━━ SOURCE MATERIAL ━━
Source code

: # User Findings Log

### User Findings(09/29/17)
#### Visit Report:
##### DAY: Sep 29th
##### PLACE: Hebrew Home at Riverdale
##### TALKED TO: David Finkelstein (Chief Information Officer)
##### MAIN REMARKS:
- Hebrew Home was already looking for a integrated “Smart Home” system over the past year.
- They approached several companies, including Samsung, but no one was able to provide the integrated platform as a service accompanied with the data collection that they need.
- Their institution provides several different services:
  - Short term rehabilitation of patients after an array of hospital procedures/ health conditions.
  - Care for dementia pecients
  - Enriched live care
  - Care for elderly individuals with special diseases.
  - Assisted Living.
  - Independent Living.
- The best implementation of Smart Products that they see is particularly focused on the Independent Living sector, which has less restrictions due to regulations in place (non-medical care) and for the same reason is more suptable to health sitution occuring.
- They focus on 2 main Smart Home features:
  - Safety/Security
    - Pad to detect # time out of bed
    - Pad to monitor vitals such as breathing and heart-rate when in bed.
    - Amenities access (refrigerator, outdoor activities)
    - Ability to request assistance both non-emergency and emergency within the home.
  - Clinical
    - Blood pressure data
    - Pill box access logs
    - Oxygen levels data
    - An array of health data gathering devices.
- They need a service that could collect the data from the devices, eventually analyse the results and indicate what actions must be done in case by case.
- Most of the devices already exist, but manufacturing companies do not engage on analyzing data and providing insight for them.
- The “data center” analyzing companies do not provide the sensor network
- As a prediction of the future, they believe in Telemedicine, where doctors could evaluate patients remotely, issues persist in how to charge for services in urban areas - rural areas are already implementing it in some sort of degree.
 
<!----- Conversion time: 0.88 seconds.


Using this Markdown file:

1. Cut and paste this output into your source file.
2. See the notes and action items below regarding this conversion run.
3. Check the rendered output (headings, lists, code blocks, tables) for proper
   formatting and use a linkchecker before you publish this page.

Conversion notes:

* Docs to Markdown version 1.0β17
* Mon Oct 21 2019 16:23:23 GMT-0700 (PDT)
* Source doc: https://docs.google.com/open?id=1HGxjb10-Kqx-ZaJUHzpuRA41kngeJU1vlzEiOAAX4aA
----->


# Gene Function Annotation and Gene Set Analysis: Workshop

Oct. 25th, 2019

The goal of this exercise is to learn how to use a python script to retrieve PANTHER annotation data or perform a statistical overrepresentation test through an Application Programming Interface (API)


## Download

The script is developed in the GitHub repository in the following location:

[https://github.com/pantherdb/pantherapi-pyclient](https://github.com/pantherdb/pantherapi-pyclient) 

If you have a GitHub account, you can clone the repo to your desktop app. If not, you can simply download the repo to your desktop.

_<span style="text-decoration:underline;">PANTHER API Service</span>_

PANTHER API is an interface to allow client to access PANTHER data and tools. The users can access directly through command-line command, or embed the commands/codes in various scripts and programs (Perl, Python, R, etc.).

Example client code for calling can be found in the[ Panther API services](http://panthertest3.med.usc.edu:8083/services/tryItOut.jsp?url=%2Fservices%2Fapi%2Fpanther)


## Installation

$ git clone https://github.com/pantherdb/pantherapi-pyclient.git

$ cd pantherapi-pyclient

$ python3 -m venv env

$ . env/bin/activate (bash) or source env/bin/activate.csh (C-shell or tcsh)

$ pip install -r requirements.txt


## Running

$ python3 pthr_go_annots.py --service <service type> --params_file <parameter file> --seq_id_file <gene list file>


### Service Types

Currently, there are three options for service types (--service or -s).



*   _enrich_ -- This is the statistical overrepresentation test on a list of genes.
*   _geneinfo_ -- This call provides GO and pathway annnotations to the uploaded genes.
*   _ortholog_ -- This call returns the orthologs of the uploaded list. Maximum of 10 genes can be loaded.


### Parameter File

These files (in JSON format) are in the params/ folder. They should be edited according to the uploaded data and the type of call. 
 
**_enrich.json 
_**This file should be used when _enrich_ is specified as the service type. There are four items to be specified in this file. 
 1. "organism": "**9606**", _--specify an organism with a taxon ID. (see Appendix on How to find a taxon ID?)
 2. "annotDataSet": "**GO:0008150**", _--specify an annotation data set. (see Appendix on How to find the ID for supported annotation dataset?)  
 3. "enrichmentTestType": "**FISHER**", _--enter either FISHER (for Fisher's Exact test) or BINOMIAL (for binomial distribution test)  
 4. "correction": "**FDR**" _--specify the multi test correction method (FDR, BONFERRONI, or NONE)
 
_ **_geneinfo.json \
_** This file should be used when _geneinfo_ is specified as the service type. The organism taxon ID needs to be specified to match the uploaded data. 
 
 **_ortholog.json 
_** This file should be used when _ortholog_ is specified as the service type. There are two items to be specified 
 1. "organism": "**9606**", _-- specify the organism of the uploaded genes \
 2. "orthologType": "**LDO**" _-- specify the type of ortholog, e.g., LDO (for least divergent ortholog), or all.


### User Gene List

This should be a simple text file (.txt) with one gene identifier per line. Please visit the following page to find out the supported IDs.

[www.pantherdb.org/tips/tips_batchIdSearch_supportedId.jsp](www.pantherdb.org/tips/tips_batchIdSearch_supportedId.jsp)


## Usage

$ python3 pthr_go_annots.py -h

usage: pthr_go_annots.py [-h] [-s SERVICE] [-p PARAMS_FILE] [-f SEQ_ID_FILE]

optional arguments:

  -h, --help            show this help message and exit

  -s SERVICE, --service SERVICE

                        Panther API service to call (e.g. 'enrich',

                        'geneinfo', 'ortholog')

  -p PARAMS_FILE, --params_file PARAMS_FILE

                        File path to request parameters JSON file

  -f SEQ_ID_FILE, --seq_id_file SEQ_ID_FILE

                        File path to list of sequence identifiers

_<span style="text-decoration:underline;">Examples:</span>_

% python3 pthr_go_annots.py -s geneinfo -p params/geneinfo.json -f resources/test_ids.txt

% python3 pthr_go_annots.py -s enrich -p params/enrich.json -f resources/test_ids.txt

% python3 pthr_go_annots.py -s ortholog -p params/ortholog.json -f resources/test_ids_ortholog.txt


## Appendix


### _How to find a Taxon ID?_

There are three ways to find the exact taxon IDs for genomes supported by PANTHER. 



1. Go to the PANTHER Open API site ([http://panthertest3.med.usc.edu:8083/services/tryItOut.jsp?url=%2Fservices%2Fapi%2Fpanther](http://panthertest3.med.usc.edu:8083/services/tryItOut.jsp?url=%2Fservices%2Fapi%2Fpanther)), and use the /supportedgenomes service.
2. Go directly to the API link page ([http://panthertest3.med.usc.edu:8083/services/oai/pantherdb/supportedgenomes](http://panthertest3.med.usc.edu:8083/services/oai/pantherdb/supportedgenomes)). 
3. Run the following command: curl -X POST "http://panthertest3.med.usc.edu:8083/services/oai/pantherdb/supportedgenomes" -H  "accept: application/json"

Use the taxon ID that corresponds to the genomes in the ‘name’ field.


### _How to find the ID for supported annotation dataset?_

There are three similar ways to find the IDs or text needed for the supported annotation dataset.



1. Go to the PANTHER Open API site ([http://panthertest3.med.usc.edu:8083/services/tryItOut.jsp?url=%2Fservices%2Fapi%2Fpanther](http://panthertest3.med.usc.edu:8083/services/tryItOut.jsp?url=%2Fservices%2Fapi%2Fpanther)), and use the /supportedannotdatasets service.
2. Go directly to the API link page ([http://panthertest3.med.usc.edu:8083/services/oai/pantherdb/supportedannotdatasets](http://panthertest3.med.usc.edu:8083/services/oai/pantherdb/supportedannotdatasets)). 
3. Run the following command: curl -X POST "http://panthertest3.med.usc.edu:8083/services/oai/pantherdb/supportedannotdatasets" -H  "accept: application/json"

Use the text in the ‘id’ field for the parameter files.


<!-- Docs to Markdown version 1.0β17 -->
━━━
BRIEF. Look through the listing above and copy each line where the string "pantherapi" occurs.

WRITTEN SOLUTION.
[https://github.com/pantherdb/pantherapi-pyclient](https://github.com/pantherdb/pantherapi-pyclient) 
$ git clone https://github.com/pantherdb/pantherapi-pyclient.git
$ cd pantherapi-pyclient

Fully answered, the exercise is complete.